Originalmente, o Rio da Onça, descendo da serra do mesmo nome, entrava numa grande depressão embutida entre a montanha (Zona Cristalina) e o tabuleiro (Formação Barreiras) e formava a Lagoa da Onça. Pela extremidade inferior, as águas escoavam para o Rio Muriaé, novamente na forma de curso d’água. Poder-se-ia dizer que a Lagoa da Onça era o Rio da Onça grávido.
Para melhor compreender a feição original da Lagoa da Onça, é necessário conhecer as características originais do Rio Muriaé entre Cardoso Moreira e sua foz, no Rio Paraíba do Sul. Manoel Martins do Couto Reis, escrevendo em 1785, e Antonio Muniz de Souza, com registros feitos em 1827, chamam a atenção para as extensas várzeas e lagoas marginais ao rio. Quando de suas cheias, as águas se espraiavam lateralmente por esses grandes reservatórios. Quando o nível do rio baixava, o excedente hídrico escoava aos poucos para o leito da bacia. Assim, os impactos das enchentes eram reduzidos. As Lagoas da Onça, do Lameiro, da Boa Vista e Limpa integravam este sistema.
Notam também os dois autores que todo o Vale do Muriaé era recoberto de magníficas florestas, o que reduzia também a força das enchentes. O trecho do Rio da Onça entre o Rio Muriaé e a Lagoa da Onça foi aprofundado e alargado no século XIX para que barcos a vapor rebocando pranchas chegassem a um local, na parte superior do rio, denominado Porto da Madeira. Lá, eram empilhadas toras de madeiras nobres que eram embarcadas nas pranchas e transportadas para Campos e São João da Barra, onde eram vendidas no mercado regional ou exportadas.
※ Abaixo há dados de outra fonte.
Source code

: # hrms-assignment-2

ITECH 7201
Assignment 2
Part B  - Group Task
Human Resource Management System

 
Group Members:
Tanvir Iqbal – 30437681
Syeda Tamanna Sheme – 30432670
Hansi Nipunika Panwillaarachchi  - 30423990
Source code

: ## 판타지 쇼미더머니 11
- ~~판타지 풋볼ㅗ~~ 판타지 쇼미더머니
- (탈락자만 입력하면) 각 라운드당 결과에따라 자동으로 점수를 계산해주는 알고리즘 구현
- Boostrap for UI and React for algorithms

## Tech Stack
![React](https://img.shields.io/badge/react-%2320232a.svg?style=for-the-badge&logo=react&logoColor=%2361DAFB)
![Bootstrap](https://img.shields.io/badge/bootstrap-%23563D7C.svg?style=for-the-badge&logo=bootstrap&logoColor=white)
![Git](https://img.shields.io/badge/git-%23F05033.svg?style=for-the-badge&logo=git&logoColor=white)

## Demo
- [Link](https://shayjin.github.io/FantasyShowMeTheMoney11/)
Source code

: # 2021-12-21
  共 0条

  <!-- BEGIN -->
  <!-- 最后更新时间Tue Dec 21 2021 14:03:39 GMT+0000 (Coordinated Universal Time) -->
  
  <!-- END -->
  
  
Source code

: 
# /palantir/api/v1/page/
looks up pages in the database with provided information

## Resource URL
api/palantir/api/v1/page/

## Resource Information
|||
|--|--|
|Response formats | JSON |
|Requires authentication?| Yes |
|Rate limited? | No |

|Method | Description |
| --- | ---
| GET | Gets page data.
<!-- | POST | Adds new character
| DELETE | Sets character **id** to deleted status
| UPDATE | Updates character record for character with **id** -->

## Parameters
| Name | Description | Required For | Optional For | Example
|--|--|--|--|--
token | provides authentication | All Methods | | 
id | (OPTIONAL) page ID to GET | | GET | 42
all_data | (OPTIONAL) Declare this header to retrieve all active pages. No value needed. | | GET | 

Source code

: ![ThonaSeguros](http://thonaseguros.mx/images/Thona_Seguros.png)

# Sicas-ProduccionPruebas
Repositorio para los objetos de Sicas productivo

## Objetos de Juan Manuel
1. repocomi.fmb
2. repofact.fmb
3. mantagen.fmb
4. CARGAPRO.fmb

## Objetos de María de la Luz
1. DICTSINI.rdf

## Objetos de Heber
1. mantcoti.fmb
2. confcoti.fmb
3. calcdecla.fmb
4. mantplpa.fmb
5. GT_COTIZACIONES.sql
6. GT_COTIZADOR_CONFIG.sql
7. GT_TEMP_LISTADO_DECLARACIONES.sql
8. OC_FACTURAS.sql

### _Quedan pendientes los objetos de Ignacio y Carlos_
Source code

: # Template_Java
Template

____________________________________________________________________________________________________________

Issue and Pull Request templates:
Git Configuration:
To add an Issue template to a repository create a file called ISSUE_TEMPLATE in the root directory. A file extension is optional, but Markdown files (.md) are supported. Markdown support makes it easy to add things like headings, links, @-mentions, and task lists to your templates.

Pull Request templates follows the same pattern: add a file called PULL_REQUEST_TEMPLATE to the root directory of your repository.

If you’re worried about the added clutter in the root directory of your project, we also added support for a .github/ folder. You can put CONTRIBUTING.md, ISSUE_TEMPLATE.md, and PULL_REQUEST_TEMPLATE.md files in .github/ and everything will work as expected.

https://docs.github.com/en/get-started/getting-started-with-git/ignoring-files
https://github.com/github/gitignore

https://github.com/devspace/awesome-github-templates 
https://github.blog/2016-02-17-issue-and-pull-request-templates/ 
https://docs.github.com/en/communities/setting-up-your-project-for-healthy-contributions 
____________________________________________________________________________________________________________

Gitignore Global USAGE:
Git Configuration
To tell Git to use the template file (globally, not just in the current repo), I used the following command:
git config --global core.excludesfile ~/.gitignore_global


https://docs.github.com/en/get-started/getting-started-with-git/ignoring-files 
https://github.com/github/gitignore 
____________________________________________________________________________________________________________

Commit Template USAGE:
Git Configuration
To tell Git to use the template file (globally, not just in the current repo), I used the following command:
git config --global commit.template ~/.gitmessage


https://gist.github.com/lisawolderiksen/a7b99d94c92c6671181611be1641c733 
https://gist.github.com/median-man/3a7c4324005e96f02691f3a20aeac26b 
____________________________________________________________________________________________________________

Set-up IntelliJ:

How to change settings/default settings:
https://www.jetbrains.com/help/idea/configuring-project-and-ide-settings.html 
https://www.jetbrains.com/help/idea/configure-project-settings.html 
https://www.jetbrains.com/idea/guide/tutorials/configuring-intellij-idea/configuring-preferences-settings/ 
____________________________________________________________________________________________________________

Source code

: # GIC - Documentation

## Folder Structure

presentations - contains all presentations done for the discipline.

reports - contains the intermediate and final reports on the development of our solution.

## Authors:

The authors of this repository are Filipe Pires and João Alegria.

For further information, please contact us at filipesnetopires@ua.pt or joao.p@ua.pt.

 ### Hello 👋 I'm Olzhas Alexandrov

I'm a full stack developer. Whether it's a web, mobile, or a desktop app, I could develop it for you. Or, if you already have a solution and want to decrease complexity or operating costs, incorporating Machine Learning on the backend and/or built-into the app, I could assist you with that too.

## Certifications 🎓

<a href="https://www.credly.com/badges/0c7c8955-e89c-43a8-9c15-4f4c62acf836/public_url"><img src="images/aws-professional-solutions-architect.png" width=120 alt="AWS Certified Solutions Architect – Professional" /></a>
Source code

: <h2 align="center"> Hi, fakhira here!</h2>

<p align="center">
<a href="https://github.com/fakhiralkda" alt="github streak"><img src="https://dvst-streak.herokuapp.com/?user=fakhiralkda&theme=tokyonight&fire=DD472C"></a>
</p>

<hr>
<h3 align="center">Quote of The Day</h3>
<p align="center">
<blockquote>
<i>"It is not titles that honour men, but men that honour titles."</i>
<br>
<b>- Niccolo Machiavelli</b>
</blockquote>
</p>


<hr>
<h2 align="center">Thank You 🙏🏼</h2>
As florestas acabaram não apenas no complexo Rio-Lagoa da Onça, mas em todo o Noroeste Fluminense. As várzeas foram separadas do Rio Muriaé pela Ferrovia Carangola e, mais tarde, pela rodovia BR-356. As várzeas mais fundas e as lagoas, nas quais as águas ficavam retidas durante todo o ano, foram drenadas para a incorporação de terras destinadas ao plantio de cana, principalmente. Algumas lagoas foram barradas por comportas. Outras foram drenadas totalmente.
Para drenar a Lagoa da Onça, o Departamento Nacional de Obras e Saneamento (DNOS), desviou o Rio da Onça, de modo a impedir que ele alimentasse a lagoa. Atualmente, ele se chama Canal da Onça e passa por fora da lagoa, chegando diretamente ao Rio Muriaé. Posteriormente, duas usinas completaram a drenagem com uma requintada rede de canais. Em 1997, uma intensa e duradoura chuva encheu parcialmente a lagoa. Uma usina se apressou em drená-la com rapidez. A ressurreição da lagoa atraiu peixes, jacarés e lontras.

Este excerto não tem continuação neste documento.